- _Exercise objective_
Every line below from the one with "2 6 1 4</p>" through the one with "## Overview" is to be repeated exactly, with no picture among them.

____

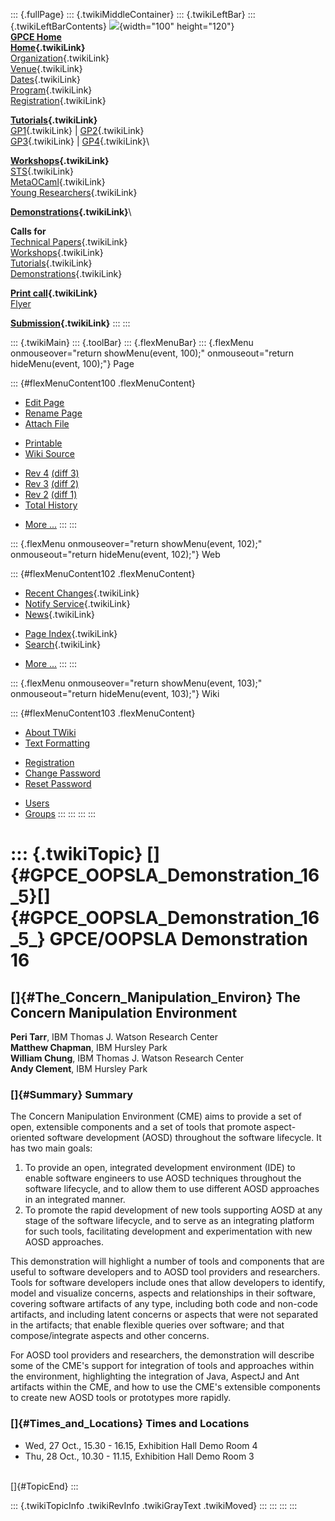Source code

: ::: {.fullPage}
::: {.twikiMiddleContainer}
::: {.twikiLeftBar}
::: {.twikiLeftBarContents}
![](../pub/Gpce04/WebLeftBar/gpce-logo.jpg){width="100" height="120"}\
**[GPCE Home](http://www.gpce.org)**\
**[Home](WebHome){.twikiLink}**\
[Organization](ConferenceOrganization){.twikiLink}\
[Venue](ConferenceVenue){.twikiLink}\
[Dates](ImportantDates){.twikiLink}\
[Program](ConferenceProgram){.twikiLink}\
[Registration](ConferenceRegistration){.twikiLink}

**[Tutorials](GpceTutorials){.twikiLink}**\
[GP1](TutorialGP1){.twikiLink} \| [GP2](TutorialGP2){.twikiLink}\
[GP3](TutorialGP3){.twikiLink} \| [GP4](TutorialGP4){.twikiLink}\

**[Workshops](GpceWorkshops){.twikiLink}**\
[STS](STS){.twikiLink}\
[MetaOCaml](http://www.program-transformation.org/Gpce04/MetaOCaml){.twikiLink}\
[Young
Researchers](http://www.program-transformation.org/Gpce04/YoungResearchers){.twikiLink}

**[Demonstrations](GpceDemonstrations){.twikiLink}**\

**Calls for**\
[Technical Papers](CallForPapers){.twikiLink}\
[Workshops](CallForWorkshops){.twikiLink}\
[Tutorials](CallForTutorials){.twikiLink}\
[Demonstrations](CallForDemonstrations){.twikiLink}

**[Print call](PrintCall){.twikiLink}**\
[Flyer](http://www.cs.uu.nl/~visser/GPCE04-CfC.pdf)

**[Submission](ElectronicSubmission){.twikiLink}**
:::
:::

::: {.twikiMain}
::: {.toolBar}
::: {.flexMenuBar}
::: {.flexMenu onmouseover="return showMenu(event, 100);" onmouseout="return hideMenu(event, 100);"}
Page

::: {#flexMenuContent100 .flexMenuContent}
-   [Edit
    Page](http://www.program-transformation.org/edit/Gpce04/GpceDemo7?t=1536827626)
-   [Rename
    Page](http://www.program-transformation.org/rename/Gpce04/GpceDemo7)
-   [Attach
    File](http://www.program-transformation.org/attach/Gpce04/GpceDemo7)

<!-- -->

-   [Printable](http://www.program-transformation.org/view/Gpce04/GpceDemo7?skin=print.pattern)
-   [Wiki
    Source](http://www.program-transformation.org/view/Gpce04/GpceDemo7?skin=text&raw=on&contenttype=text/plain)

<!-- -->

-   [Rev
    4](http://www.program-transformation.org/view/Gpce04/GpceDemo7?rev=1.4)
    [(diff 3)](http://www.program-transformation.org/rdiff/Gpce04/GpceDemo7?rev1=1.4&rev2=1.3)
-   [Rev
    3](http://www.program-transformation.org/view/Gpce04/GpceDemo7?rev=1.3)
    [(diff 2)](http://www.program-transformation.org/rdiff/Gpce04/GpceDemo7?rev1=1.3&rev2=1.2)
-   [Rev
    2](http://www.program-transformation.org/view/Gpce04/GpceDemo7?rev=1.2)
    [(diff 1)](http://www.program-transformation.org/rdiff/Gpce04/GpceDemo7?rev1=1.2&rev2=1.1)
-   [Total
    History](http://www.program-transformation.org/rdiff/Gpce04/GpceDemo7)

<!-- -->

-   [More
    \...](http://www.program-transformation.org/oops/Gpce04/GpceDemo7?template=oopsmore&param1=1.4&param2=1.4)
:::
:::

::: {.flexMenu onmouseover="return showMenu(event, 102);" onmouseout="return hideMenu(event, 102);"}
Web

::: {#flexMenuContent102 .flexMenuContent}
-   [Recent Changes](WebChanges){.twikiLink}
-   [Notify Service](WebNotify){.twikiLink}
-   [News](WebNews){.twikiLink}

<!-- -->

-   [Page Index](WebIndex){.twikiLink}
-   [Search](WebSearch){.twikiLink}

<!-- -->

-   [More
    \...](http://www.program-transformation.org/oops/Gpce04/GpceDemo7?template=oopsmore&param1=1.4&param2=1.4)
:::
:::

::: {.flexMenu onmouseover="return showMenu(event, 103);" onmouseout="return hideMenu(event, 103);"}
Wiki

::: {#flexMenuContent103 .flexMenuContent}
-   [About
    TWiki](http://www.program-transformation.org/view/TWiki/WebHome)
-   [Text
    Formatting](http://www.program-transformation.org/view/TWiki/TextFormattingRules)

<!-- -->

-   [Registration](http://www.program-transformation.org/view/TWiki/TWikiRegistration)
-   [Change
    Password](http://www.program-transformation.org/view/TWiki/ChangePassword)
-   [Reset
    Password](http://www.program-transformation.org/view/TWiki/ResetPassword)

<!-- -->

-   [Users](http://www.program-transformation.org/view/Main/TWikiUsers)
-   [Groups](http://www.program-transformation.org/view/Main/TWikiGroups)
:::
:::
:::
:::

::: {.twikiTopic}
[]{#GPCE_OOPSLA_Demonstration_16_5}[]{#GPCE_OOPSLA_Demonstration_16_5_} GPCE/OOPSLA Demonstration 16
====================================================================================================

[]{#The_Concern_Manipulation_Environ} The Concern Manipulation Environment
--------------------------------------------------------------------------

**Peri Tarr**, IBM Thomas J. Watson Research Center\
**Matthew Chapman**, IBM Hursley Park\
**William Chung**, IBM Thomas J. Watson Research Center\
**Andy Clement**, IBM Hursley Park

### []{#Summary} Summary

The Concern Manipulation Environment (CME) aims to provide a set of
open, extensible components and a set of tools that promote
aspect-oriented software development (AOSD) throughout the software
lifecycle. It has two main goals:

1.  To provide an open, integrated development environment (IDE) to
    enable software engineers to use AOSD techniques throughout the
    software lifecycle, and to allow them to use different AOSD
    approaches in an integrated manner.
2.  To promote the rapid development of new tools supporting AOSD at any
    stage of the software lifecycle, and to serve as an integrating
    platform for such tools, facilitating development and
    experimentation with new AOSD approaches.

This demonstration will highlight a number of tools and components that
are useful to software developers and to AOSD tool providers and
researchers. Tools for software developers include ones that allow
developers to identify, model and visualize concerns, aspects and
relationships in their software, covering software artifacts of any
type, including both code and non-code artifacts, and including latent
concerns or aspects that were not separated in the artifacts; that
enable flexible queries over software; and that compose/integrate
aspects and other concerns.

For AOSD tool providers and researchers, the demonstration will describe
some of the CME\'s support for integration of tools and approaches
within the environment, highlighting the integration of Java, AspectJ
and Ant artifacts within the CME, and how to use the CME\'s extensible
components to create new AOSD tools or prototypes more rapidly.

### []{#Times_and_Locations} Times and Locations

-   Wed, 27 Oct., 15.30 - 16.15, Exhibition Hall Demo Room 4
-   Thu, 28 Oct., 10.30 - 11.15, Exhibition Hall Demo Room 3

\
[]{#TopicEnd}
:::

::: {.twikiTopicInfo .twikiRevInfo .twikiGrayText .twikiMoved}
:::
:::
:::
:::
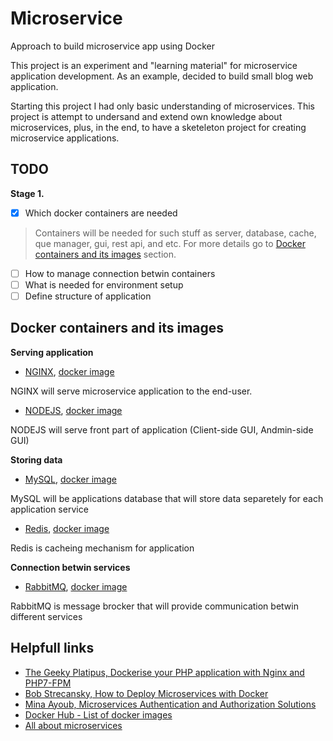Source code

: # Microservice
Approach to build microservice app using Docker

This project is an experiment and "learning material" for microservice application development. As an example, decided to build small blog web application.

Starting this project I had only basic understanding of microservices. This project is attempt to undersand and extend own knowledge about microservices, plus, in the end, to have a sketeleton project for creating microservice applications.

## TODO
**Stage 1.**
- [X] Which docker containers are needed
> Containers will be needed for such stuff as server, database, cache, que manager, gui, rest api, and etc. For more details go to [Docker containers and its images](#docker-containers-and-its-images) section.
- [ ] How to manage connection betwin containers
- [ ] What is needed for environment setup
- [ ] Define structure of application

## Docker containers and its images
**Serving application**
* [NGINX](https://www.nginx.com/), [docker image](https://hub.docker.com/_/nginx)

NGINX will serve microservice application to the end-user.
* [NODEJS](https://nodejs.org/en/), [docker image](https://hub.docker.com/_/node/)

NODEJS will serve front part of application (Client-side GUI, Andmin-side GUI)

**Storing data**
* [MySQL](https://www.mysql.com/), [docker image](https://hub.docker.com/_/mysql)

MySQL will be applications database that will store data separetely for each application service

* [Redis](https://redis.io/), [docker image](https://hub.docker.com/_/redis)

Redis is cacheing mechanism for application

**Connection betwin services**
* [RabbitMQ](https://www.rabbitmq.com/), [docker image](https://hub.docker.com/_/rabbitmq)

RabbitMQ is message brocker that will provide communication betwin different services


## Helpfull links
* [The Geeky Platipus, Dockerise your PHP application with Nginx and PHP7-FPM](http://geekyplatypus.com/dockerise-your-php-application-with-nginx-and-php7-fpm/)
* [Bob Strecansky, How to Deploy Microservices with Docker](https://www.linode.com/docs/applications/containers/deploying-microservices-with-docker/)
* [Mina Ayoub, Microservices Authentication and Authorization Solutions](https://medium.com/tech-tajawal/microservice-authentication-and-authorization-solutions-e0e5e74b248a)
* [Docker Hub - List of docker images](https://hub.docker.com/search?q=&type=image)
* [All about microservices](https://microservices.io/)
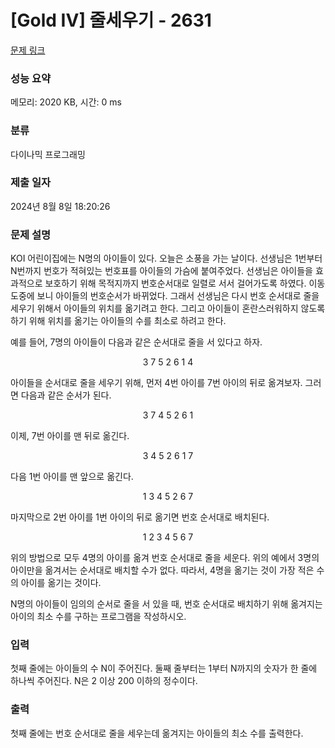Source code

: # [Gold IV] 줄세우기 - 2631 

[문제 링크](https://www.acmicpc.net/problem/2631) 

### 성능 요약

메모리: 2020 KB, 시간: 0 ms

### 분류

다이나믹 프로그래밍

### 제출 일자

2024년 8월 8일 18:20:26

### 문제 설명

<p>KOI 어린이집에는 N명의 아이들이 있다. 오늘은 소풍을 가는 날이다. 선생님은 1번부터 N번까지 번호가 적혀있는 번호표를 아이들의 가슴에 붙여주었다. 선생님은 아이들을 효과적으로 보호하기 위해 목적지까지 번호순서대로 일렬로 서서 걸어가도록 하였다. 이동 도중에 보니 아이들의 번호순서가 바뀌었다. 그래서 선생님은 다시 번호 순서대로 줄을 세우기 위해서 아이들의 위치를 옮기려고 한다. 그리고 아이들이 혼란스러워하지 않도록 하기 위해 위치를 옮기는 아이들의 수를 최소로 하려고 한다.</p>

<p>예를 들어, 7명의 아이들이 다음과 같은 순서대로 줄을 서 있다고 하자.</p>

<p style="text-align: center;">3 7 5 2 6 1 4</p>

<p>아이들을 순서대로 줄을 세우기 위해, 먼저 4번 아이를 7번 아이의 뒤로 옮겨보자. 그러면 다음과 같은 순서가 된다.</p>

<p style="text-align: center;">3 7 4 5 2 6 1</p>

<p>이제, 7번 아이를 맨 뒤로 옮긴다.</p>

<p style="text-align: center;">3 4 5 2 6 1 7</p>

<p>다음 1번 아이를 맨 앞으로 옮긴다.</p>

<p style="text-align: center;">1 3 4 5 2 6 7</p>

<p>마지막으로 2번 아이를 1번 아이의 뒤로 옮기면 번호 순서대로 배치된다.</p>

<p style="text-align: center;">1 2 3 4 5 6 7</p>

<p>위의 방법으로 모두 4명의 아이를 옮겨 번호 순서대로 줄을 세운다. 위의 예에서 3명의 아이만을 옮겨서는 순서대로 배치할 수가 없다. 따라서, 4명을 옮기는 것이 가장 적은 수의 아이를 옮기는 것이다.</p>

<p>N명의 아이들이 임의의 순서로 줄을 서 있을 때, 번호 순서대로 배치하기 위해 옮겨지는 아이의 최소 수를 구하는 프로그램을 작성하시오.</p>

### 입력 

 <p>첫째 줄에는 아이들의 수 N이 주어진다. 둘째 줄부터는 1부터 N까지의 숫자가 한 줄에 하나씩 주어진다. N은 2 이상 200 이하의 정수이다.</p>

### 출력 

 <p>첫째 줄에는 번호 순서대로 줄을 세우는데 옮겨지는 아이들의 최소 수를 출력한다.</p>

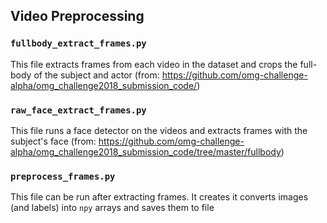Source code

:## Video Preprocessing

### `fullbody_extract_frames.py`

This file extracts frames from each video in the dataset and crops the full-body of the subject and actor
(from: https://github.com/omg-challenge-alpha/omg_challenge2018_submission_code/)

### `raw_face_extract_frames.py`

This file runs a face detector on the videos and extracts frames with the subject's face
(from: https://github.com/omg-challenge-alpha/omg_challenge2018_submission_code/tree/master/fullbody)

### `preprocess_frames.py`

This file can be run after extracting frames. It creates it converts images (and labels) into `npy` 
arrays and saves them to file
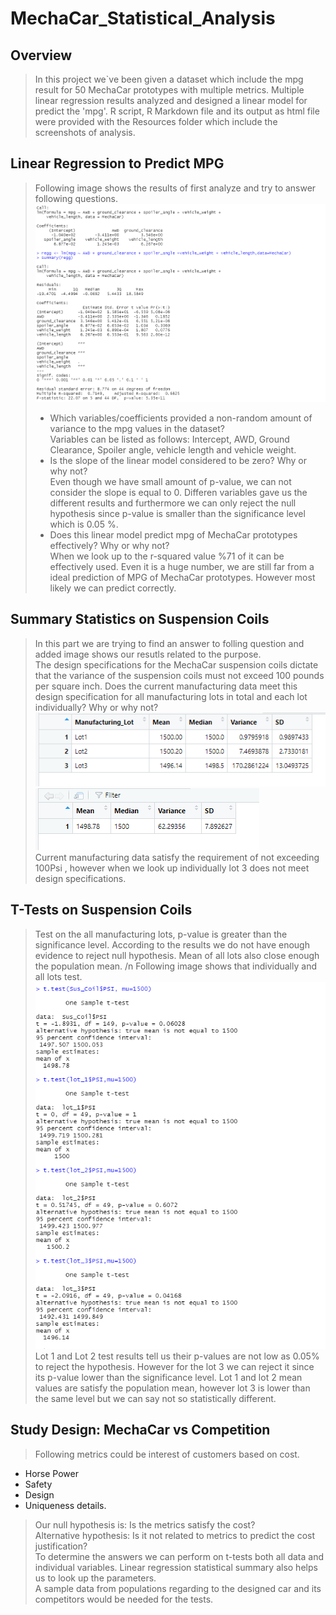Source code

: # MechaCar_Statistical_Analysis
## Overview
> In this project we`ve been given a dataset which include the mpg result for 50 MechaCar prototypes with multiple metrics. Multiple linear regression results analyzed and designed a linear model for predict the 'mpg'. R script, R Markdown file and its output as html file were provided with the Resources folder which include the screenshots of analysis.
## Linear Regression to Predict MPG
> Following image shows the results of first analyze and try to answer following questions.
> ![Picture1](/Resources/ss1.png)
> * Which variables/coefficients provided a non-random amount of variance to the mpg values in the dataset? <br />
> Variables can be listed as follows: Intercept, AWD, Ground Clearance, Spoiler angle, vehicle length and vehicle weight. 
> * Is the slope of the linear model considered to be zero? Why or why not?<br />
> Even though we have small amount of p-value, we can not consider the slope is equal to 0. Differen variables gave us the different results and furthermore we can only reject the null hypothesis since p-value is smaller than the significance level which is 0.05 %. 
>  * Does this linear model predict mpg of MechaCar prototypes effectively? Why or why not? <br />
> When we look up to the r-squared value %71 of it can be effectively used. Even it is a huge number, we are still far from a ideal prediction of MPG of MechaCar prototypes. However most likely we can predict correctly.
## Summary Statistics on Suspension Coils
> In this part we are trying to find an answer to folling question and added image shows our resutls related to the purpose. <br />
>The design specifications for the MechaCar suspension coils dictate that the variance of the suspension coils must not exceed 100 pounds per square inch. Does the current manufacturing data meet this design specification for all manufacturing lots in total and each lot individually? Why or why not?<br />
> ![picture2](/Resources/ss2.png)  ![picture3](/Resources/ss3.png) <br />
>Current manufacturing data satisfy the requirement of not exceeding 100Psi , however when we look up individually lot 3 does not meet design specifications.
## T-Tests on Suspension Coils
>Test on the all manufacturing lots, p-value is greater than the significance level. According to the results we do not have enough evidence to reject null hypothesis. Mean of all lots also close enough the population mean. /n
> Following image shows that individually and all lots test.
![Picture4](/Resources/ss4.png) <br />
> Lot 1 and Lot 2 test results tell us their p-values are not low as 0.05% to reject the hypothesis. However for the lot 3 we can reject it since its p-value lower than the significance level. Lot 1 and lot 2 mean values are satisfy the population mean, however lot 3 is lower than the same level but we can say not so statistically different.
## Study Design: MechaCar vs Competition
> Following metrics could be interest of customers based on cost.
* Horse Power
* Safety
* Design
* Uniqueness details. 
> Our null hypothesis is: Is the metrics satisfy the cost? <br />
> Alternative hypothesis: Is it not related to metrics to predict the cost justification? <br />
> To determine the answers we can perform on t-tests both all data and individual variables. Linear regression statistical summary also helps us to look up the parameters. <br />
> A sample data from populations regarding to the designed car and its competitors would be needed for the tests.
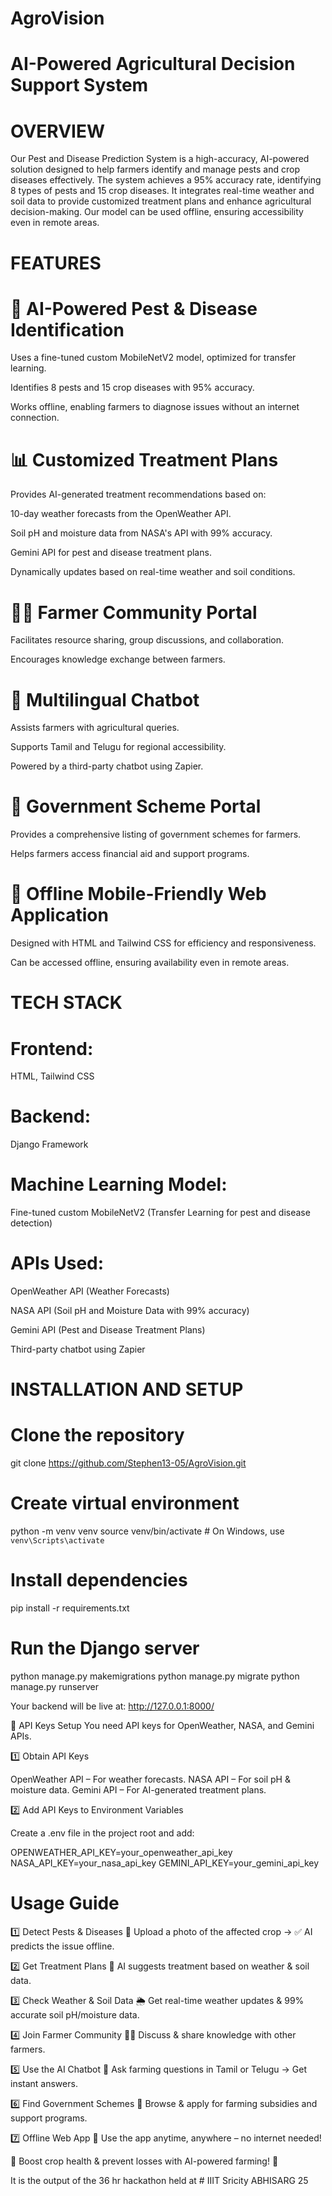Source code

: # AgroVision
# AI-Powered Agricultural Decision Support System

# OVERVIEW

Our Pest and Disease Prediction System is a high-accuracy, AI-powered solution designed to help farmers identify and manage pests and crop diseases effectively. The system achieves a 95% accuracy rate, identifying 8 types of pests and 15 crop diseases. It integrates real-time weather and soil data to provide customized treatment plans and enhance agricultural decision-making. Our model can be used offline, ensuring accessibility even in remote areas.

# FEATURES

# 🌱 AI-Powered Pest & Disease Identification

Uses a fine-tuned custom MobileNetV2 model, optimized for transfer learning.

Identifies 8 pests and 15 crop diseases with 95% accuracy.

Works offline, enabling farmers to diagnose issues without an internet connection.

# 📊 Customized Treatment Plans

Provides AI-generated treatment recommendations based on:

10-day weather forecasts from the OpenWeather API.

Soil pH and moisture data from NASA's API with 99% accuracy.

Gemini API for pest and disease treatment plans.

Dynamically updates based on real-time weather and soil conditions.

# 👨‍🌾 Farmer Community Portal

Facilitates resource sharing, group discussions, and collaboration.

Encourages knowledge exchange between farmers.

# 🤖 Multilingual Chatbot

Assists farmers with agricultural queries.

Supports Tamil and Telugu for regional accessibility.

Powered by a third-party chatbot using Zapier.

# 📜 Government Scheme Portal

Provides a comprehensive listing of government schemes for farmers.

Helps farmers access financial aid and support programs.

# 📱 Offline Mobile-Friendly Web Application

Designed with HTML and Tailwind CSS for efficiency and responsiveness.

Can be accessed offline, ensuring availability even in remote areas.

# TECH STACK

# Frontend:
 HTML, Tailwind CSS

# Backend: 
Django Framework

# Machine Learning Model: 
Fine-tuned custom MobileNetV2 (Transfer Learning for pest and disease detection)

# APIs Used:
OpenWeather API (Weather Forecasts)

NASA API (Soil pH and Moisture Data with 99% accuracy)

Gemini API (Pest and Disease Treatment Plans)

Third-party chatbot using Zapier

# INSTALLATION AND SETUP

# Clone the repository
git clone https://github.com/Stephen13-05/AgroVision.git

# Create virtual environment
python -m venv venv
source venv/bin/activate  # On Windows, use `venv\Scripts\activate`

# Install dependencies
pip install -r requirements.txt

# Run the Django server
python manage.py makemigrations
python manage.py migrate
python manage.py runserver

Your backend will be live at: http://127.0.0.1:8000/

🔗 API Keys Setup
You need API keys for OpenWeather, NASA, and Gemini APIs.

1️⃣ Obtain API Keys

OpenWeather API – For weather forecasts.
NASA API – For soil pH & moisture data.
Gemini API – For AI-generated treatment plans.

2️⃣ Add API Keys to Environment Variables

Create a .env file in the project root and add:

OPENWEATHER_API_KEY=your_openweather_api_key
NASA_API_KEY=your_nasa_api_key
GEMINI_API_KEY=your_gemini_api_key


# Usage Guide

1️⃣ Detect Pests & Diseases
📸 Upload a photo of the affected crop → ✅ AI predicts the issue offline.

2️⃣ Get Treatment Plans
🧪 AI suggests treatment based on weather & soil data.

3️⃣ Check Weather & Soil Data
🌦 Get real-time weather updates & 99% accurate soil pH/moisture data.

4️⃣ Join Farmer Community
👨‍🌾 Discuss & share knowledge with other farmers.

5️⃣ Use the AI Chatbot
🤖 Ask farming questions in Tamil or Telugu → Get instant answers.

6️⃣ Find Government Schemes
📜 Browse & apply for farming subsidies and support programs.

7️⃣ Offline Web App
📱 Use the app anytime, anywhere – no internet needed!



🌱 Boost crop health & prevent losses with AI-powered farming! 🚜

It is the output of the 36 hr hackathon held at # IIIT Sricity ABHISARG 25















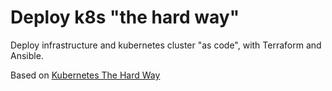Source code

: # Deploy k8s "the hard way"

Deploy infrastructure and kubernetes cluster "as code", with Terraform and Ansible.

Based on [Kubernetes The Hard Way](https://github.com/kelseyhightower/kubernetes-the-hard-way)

____

- _Response for this exercise_
<p style="text-align: center;">3 7 5 2 6 1 4</p>

<p>아이들을 순서대로 줄을 세우기 위해, 먼저 4번 아이를 7번 아이의 뒤로 옮겨보자. 그러면 다음과 같은 순서가 된다.</p>

<p style="text-align: center;">3 7 4 5 2 6 1</p>

<p>이제, 7번 아이를 맨 뒤로 옮긴다.</p>

<p style="text-align: center;">3 4 5 2 6 1 7</p>

<p>다음 1번 아이를 맨 앞으로 옮긴다.</p>

<p style="text-align: center;">1 3 4 5 2 6 7</p>

<p>마지막으로 2번 아이를 1번 아이의 뒤로 옮기면 번호 순서대로 배치된다.</p>

<p style="text-align: center;">1 2 3 4 5 6 7</p>

<p>위의 방법으로 모두 4명의 아이를 옮겨 번호 순서대로 줄을 세운다. 위의 예에서 3명의 아이만을 옮겨서는 순서대로 배치할 수가 없다. 따라서, 4명을 옮기는 것이 가장 적은 수의 아이를 옮기는 것이다.</p>

<p>N명의 아이들이 임의의 순서로 줄을 서 있을 때, 번호 순서대로 배치하기 위해 옮겨지는 아이의 최소 수를 구하는 프로그램을 작성하시오.</p>

### 입력 

 <p>첫째 줄에는 아이들의 수 N이 주어진다. 둘째 줄부터는 1부터 N까지의 숫자가 한 줄에 하나씩 주어진다. N은 2 이상 200 이하의 정수이다.</p>

### 출력 

 <p>첫째 줄에는 번호 순서대로 줄을 세우는데 옮겨지는 아이들의 최소 수를 출력한다.</p>

Source code

:## Video Preprocessing

### `fullbody_extract_frames.py`

This file extracts frames from each video in the dataset and crops the full-body of the subject and actor
(from: https://github.com/omg-challenge-alpha/omg_challenge2018_submission_code/)

### `raw_face_extract_frames.py`

This file runs a face detector on the videos and extracts frames with the subject's face
(from: https://github.com/omg-challenge-alpha/omg_challenge2018_submission_code/tree/master/fullbody)

### `preprocess_frames.py`

This file can be run after extracting frames. It creates it converts images (and labels) into `npy` 
arrays and saves them to file
Source code

: # MechaCar_Statistical_Analysis
## Overview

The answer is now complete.